Natwest has become the latest lender to increase its mortgage rates, suggesting that the the home loan price war is over.
The high street bank has announced that most of its two year and five year fixed and tracker rate mortgage range will increase in price by 0.3% this week.
Significantly the rate on its flagship five year deal for borrowers making a purchase with a deposit of at least 40% will go back up above the 4% mark on Thursday, increasing from 3.79% to 4.09%.
The rate on the five year fix for borrowers with a 25% mortgage rise from 3.89% to 4.19%.
Some tracker rates are also going up with a two year deal for purchasers with a 40% deposit increasing from 5.61% to 5.91%.
Santander and TSB have also announced hikes in their fixed-rate mortgage deals, with increases of up to 0.3 percentage points.

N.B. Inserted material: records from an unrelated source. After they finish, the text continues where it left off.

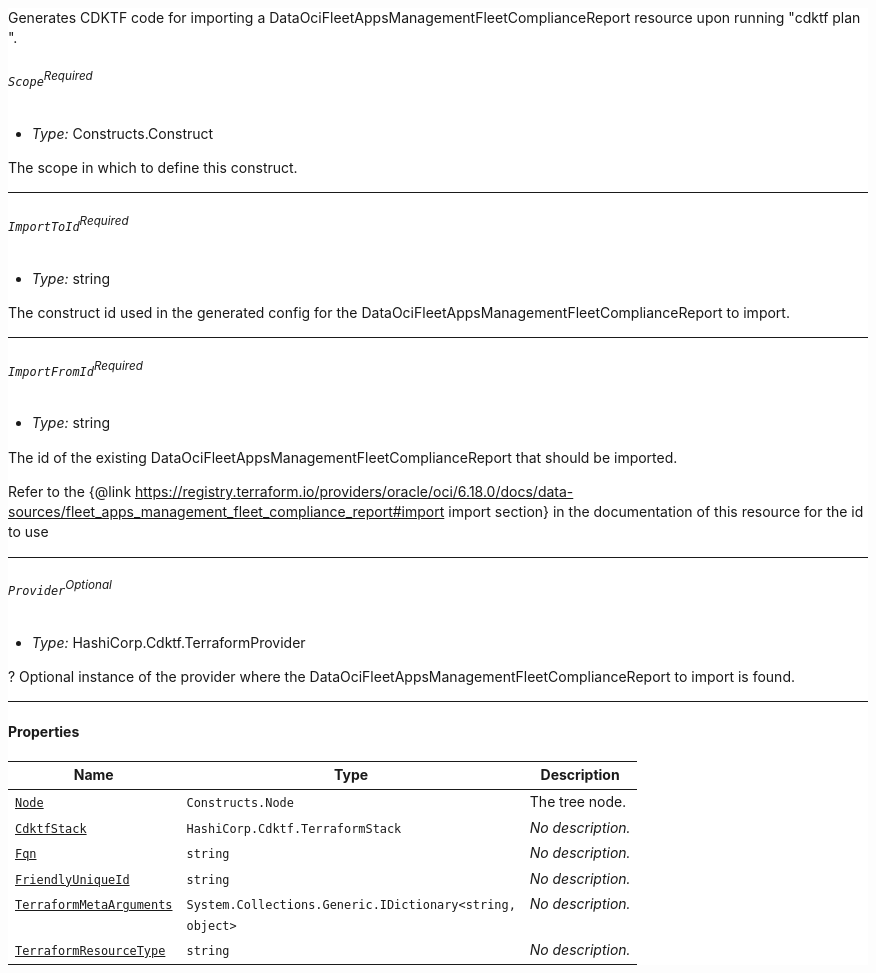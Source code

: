 Generates CDKTF code for importing a DataOciFleetAppsManagementFleetComplianceReport resource upon running "cdktf plan <stack-name>".

###### `Scope`<sup>Required</sup> <a name="Scope" id="rhizo-co-terraform-provider-oci.dataOciFleetAppsManagementFleetComplianceReport.DataOciFleetAppsManagementFleetComplianceReport.generateConfigForImport.parameter.scope"></a>

- *Type:* Constructs.Construct

The scope in which to define this construct.

---

###### `ImportToId`<sup>Required</sup> <a name="ImportToId" id="rhizo-co-terraform-provider-oci.dataOciFleetAppsManagementFleetComplianceReport.DataOciFleetAppsManagementFleetComplianceReport.generateConfigForImport.parameter.importToId"></a>

- *Type:* string

The construct id used in the generated config for the DataOciFleetAppsManagementFleetComplianceReport to import.

---

###### `ImportFromId`<sup>Required</sup> <a name="ImportFromId" id="rhizo-co-terraform-provider-oci.dataOciFleetAppsManagementFleetComplianceReport.DataOciFleetAppsManagementFleetComplianceReport.generateConfigForImport.parameter.importFromId"></a>

- *Type:* string

The id of the existing DataOciFleetAppsManagementFleetComplianceReport that should be imported.

Refer to the {@link https://registry.terraform.io/providers/oracle/oci/6.18.0/docs/data-sources/fleet_apps_management_fleet_compliance_report#import import section} in the documentation of this resource for the id to use

---

###### `Provider`<sup>Optional</sup> <a name="Provider" id="rhizo-co-terraform-provider-oci.dataOciFleetAppsManagementFleetComplianceReport.DataOciFleetAppsManagementFleetComplianceReport.generateConfigForImport.parameter.provider"></a>

- *Type:* HashiCorp.Cdktf.TerraformProvider

? Optional instance of the provider where the DataOciFleetAppsManagementFleetComplianceReport to import is found.

---

#### Properties <a name="Properties" id="Properties"></a>

| **Name** | **Type** | **Description** |
| --- | --- | --- |
| <code><a href="#rhizo-co-terraform-provider-oci.dataOciFleetAppsManagementFleetComplianceReport.DataOciFleetAppsManagementFleetComplianceReport.property.node">Node</a></code> | <code>Constructs.Node</code> | The tree node. |
| <code><a href="#rhizo-co-terraform-provider-oci.dataOciFleetAppsManagementFleetComplianceReport.DataOciFleetAppsManagementFleetComplianceReport.property.cdktfStack">CdktfStack</a></code> | <code>HashiCorp.Cdktf.TerraformStack</code> | *No description.* |
| <code><a href="#rhizo-co-terraform-provider-oci.dataOciFleetAppsManagementFleetComplianceReport.DataOciFleetAppsManagementFleetComplianceReport.property.fqn">Fqn</a></code> | <code>string</code> | *No description.* |
| <code><a href="#rhizo-co-terraform-provider-oci.dataOciFleetAppsManagementFleetComplianceReport.DataOciFleetAppsManagementFleetComplianceReport.property.friendlyUniqueId">FriendlyUniqueId</a></code> | <code>string</code> | *No description.* |
| <code><a href="#rhizo-co-terraform-provider-oci.dataOciFleetAppsManagementFleetComplianceReport.DataOciFleetAppsManagementFleetComplianceReport.property.terraformMetaArguments">TerraformMetaArguments</a></code> | <code>System.Collections.Generic.IDictionary<string, object></code> | *No description.* |
| <code><a href="#rhizo-co-terraform-provider-oci.dataOciFleetAppsManagementFleetComplianceReport.DataOciFleetAppsManagementFleetComplianceReport.property.terraformResourceType">TerraformResourceType</a></code> | <code>string</code> | *No description.* |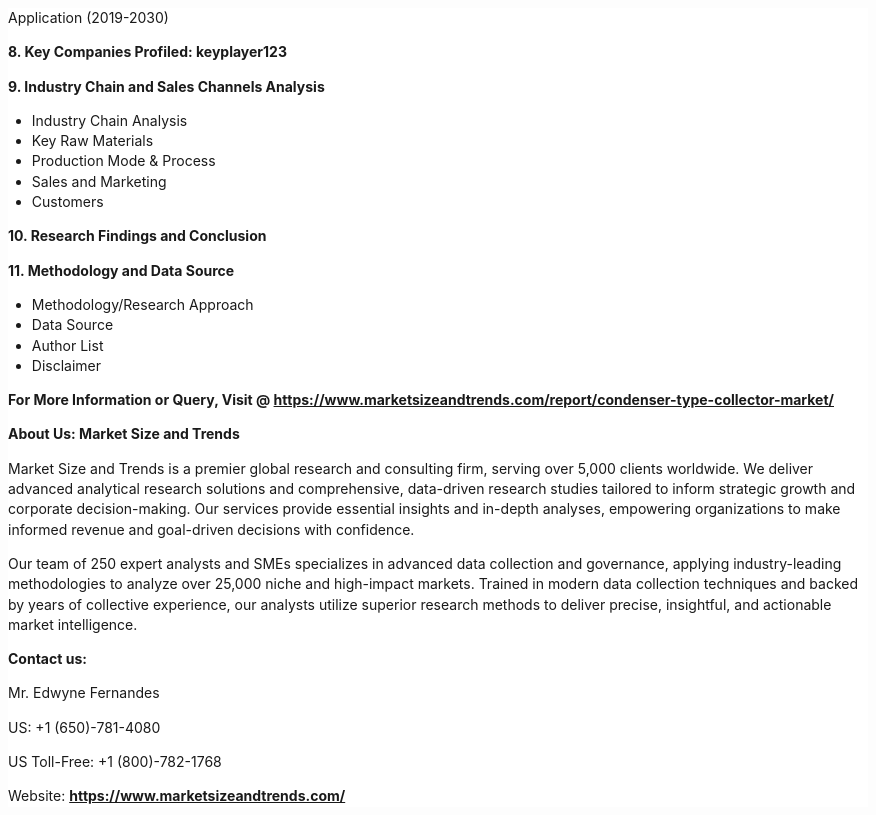 Application (2019-2030)</li></ul><p><strong>8. Key Companies Profiled: keyplayer123</strong></p><p><strong>9. Industry Chain and Sales Channels Analysis</strong></p><ul><li>Industry Chain Analysis</li><li>Key Raw Materials</li><li>Production Mode &amp; Process</li><li>Sales and Marketing</li><li>Customers</li></ul><p><strong>10. Research Findings and Conclusion</strong></p><p><strong>11. Methodology and Data Source</strong></p><ul><li>Methodology/Research Approach</li><li>Data Source</li><li>Author List</li><li>Disclaimer</li></ul></p><p><strong>For More Information or Query, Visit @ <a href="https://www.marketsizeandtrends.com/report/condenser-type-collector-market/">https://www.marketsizeandtrends.com/report/condenser-type-collector-market/</a></strong></p><p><strong>About Us: Market Size and Trends</strong></p><p>Market Size and Trends is a premier global research and consulting firm, serving over 5,000 clients worldwide. We deliver advanced analytical research solutions and comprehensive, data-driven research studies tailored to inform strategic growth and corporate decision-making. Our services provide essential insights and in-depth analyses, empowering organizations to make informed revenue and goal-driven decisions with confidence.</p><p>Our team of 250 expert analysts and SMEs specializes in advanced data collection and governance, applying industry-leading methodologies to analyze over 25,000 niche and high-impact markets. Trained in modern data collection techniques and backed by years of collective experience, our analysts utilize superior research methods to deliver precise, insightful, and actionable market intelligence.</p><p><strong>Contact us:</strong></p><p>Mr. Edwyne Fernandes</p><p>US: +1 (650)-781-4080</p><p>US Toll-Free: +1 (800)-782-1768</p><p>Website: <strong><a href="https://www.marketsizeandtrends.com/">https://www.marketsizeandtrends.com/</a></strong></p>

The sudden about turn after months of falling rates comes amid a sharp rise in yields on gilts that are used to price fixed rate deals. The benchmark ten year gild was yesterday trading at about half a percentage point since mid-September.
The recent hike in mortgage rates is a blow for the property market which had finally started to gather momentum as home loan costs got cheaper, particularly as sub-4% money became increasingly widely available.
But the Bank of England is still expected to cut its headline lending rate from 5% to 4.75% when its Monetary Policy Committee meets next month.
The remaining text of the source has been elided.